[EXERCISE DESCRIPTION]
Omit the pictures, and output the rest of the entries exactly as written.

[Dataset entries]
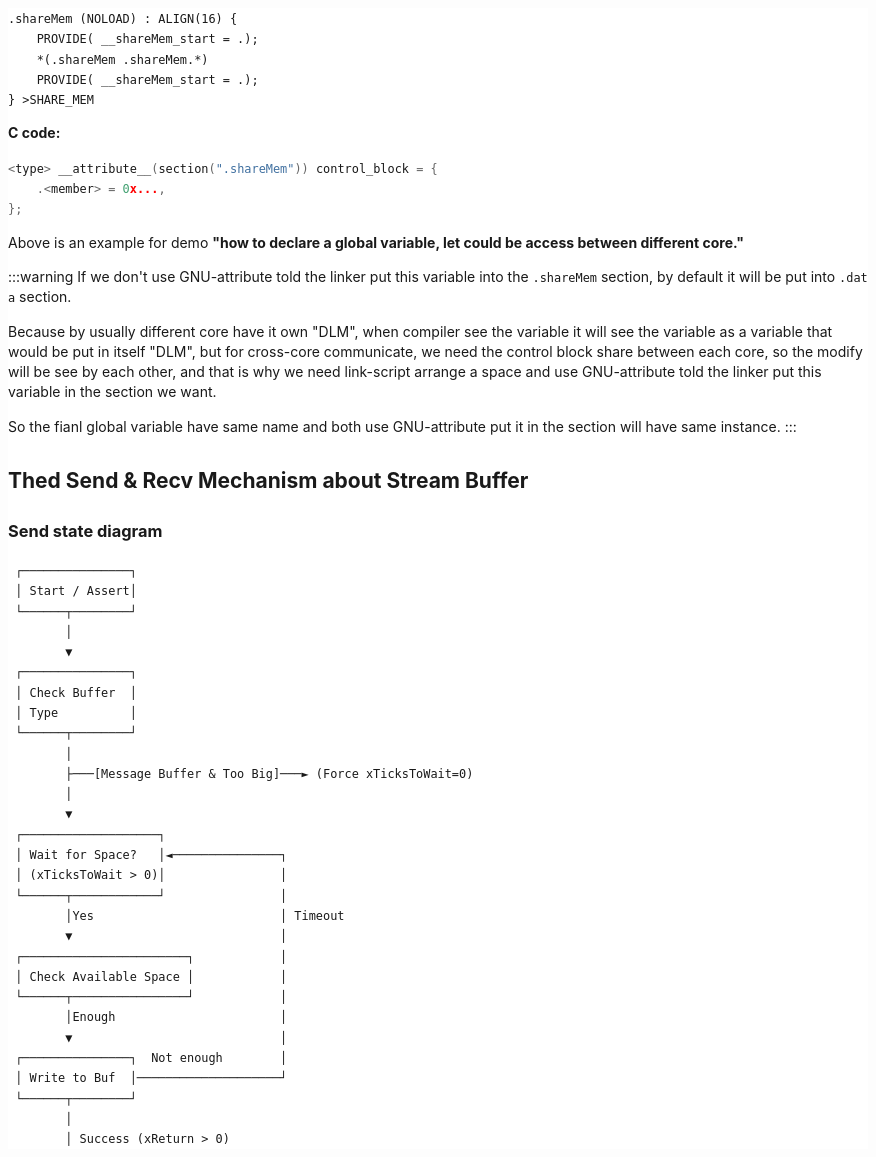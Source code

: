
 ```=
.shareMem (NOLOAD) : ALIGN(16) {
    PROVIDE( __shareMem_start = .);
    *(.shareMem .shareMem.*)
    PROVIDE( __shareMem_start = .);
} >SHARE_MEM
```

**C code:**
```c
<type> __attribute__(section(".shareMem")) control_block = {
    .<member> = 0x...,
};
```

Above is an example for demo **"how to declare a global variable, let could be access between different core."**

:::warning
If we don't use GNU-attribute told the linker put this variable into the `.shareMem` section, by default it will be put into `.data` section.

Because by usually different core have it own "DLM", when compiler see the variable it will see the variable as a variable that would be put in itself "DLM", but for cross-core communicate, we need the control block share between each core, so the modify will be see by each other, and that is why we need link-script arrange a space and use GNU-attribute told the linker put this variable in the section we want.

So the fianl global variable have same name and both use GNU-attribute put it in the section will have same instance.
:::

## Thed Send & Recv Mechanism about Stream Buffer

### Send state diagram

```c=
 ┌───────────────┐
 │ Start / Assert│
 └──────┬────────┘
        │
        ▼
 ┌───────────────┐
 │ Check Buffer  │
 │ Type          │
 └──────┬────────┘
        │
        ├───[Message Buffer & Too Big]───► (Force xTicksToWait=0)
        │
        ▼
 ┌───────────────────┐
 │ Wait for Space?   │◄───────────────┐
 │ (xTicksToWait > 0)│                │
 └──────┬────────────┘                │
        │Yes                          │ Timeout
        ▼                             │
 ┌───────────────────────┐            │
 │ Check Available Space │            │
 └──────┬────────────────┘            │
        │Enough                       │
        ▼                             │
 ┌───────────────┐  Not enough        │
 │ Write to Buf  │────────────────────┘
 └──────┬────────┘
        │
        │ Success (xReturn > 0)
```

[TASK RESULT]
Source code

:
 ```=
.shareMem (NOLOAD) : ALIGN(16) {
    PROVIDE( __shareMem_start = .);
    *(.shareMem .shareMem.*)
    PROVIDE( __shareMem_start = .);
} >SHARE_MEM
```

**C code:**
```c
<type> __attribute__(section(".shareMem")) control_block = {
    .<member> = 0x...,
};
```

Above is an example for demo **"how to declare a global variable, let could be access between different core."**

:::warning
If we don't use GNU-attribute told the linker put this variable into the `.shareMem` section, by default it will be put into `.data` section.

Because by usually different core have it own "DLM", when compiler see the variable it will see the variable as a variable that would be put in itself "DLM", but for cross-core communicate, we need the control block share between each core, so the modify will be see by each other, and that is why we need link-script arrange a space and use GNU-attribute told the linker put this variable in the section we want.

So the fianl global variable have same name and both use GNU-attribute put it in the section will have same instance.
:::

## Thed Send & Recv Mechanism about Stream Buffer

### Send state diagram

```c=
 ┌───────────────┐
 │ Start / Assert│
 └──────┬────────┘
        │
        ▼
 ┌───────────────┐
 │ Check Buffer  │
 │ Type          │
 └──────┬────────┘
        │
        ├───[Message Buffer & Too Big]───► (Force xTicksToWait=0)
        │
        ▼
 ┌───────────────────┐
 │ Wait for Space?   │◄───────────────┐
 │ (xTicksToWait > 0)│                │
 └──────┬────────────┘                │
        │Yes                          │ Timeout
        ▼                             │
 ┌───────────────────────┐            │
 │ Check Available Space │            │
 └──────┬────────────────┘            │
        │Enough                       │
        ▼                             │
 ┌───────────────┐  Not enough        │
 │ Write to Buf  │────────────────────┘
 └──────┬────────┘
        │
        │ Success (xReturn > 0)
```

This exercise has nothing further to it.